Advice for failable record initialisation

remcopoelstra · June 9, 2020, 6:15pm

Hi,

I need some advice on when to use a failable record initialiser.
I use SQLite as the document format for my application. This means that the user has direct access to the database and it's easy for the user to modify it. Or a malicious person could craft a database that would cause harm (but I don't know how though). I do however expect these circumstances to be very rare.
Would this warrant the implementation of failable record initialisers?

Thanks in advance.

Kind regards,

Remco Poelstra

gwendal.roue · June 9, 2020, 9:04pm

Hello @remcopoelstra,

GRDB does not provide built-in support for failable record initializers because the library has always focused on trustable databases, based on the premise that an SQLite managed by an app is not some rogue JSON downloaded from the internet, and that this premise provides some benefits.

Now, especially on macOS, where the user has access to the file system, I must admit that this premise shows some crack. And in the same time, the expected benefits are less clear as the library has matured over the years. But more analysis and work remains to be done: maybe we'll get a failable record initializer one day.

What is untrusted data, by the way?

Altered database schema? Missing tables, missing columns, modified relational constraints, foreign keys, column checks? This kind of attack can be checked when your app opens the database, by comparing the content of the sqlite_master database with an expected snapshot.
Altered database values? SQLite has a very weak type system, so you can basically assume that any column of any row can contain any kind of value (null, integer, double, text, blob). Unwanted nulls should be prevented with NOT NULL constraints. Other unwanted values can be avoided with CHECK constraints, but this is a real chore and surely has performance implications.

There may be other nasty alterations, I don't know yet.

Today, dealing with untrusted databases with GRDB requires more work on the application side. Precisely speaking, only converting raw database values into Swift value types and record requires more work. Other fatal errors reveal a misuse and require a change in the code.

Decoding values throws a fatal error when the database contains unexpected values, such as Could not decode database value 256 into Int8.

The fundamental GRDB defense against failed conversion is the DatabaseValue type, and the snippet below. It lets you handle null, valid values, and invalid values, without any fatal error, ever:

let dbValue: DatabaseValue = row[0]
if dbValue.isNull {
    // Handle NULL
} else if let int8 = Int8.fromDatabaseValue(dbValue) {
    // Handle valid Int8
} else {
    // Handle invalid Int8
}

The bad news is that absolutely no high-level construct of GRDB builds on top of it

That's enough for a first reply :-)

remcopoelstra · June 10, 2020, 7:17am

Maybe we should ponder what 'rogue JSON' actually means and what its problems actually are.
If the only consequence of someone altering the database file is that my application crashes, then I think I'm fine with that. Maybe an advanced user tries to automate some operations by performing them directly on the database, but he should actually use the script interface for that.
There is little danger in decoding rows as no completely different types/classes are returned while decoding that might present a security thread, which, I believe, is all the fuss about the NSSecureCoding protocol.
So I think I'll just leave it at the standard initialisers.

Regards,

Remco Poelstra

gwendal.roue · June 10, 2020, 7:53am

Thank you for your feedback.

Maybe we should ponder what 'rogue JSON' actually means and what its problems actually are.

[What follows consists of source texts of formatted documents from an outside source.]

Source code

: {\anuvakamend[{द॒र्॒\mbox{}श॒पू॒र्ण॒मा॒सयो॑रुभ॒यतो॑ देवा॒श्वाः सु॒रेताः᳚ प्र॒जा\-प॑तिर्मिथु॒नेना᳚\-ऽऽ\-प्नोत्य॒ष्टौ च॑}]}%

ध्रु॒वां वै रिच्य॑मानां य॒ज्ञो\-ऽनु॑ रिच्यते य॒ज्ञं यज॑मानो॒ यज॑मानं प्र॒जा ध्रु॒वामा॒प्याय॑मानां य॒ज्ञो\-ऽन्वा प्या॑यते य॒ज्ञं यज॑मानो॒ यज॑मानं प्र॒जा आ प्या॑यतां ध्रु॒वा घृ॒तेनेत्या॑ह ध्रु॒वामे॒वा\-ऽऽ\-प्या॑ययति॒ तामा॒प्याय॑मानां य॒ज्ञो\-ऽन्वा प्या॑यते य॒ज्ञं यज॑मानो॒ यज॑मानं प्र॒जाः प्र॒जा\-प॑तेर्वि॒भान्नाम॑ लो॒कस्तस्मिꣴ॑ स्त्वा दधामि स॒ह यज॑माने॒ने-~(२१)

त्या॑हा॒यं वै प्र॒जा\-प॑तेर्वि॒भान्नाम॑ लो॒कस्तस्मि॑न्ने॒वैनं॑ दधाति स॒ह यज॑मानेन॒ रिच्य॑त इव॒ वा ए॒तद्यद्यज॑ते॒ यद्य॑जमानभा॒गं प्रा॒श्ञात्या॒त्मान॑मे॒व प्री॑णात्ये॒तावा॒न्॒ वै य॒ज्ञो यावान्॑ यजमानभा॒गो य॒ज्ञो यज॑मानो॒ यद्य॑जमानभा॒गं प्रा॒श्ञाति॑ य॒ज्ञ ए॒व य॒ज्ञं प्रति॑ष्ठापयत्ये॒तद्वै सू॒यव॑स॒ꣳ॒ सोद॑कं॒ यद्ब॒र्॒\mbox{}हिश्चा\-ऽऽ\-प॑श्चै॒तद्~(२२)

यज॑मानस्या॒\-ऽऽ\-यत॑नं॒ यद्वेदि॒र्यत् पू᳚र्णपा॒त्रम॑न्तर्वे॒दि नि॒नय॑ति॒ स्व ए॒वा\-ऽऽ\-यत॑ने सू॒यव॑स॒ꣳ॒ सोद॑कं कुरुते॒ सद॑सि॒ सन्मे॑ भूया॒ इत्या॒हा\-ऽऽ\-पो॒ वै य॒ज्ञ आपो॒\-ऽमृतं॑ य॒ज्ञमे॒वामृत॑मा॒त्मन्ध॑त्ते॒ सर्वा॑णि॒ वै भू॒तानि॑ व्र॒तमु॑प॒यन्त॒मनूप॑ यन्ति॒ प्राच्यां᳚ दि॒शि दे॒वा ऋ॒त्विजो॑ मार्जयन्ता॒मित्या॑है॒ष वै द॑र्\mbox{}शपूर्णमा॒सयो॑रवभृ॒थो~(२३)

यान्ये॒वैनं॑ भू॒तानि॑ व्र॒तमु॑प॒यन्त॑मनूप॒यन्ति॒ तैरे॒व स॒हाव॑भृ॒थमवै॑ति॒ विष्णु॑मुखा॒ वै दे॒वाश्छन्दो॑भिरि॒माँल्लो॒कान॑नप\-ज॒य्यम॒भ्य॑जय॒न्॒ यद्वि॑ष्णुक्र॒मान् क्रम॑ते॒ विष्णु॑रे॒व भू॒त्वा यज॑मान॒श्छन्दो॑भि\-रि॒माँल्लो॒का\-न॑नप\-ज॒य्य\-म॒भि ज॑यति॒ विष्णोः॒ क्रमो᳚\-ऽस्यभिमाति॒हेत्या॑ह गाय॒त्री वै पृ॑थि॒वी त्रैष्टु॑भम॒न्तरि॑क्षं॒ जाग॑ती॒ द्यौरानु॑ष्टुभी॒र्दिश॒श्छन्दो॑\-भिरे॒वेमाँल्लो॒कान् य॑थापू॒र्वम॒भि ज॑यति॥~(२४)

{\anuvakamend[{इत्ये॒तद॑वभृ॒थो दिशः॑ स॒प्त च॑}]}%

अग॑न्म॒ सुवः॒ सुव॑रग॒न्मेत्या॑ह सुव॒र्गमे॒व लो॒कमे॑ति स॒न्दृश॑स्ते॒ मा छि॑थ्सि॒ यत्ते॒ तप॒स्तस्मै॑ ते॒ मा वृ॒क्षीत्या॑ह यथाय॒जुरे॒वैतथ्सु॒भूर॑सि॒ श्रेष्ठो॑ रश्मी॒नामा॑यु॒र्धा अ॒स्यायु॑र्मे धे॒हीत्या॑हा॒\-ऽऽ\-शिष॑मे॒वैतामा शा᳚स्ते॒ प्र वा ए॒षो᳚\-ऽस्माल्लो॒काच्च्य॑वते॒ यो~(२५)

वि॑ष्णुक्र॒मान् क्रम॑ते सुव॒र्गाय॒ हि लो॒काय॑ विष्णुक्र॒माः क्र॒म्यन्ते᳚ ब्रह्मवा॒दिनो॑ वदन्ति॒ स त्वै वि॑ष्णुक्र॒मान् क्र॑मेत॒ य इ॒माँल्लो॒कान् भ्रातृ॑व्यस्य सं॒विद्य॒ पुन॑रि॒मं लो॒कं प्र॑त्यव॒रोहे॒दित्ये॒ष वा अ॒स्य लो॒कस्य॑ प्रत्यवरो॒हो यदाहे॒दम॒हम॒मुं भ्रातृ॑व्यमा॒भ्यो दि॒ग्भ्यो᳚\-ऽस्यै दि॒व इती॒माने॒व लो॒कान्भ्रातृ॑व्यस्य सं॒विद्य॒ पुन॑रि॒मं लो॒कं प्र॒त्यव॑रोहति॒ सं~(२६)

You're right, that wasn't very clear. In my personal experience, there are always times where servers do not honor their contracts, little nasty servers - so production apps really have to defend themselves.

If the only consequence of someone altering the database file is that my application crashes, then I think I'm fine with that.

This has been my position as well so far, because of my bias: I mostly develop iOS apps myself where database tampering has a fairly low probability.

Developers who need to safely handle untrusted databases with GRDB have to go low-level. This may reveal painful and verbose. But this is possible, because I have always made sure, from day one until today, that the raw SQLite is exposed, for any deemed purpose. You know: The Obvious, the Easy, and the Possible.

After all, you can always replace:

// May fatal error when decoding Player
extension Player: FetchableRecord {
    init(row: Row) { ... }
}

let request = Player.filter(level: .good)
let players = try request.fetchAll(db) // [Player]

With:

// Can never fatal error when decoding Player
extension Player {
    init(row: Row) throws { ... }
}

// Fetch rows and convert to Player:
let request = Player.filter(level: .good)
let players = try Row.fetchAll(db, request).map(Player.init(row:))

// More performance with a database cursor:
let playerCursor = try Row.fetchCursor(db, request).map(Player.init(row:)
let players = try Array(playerCursor)

So I think I'll just leave it at the standard initializers.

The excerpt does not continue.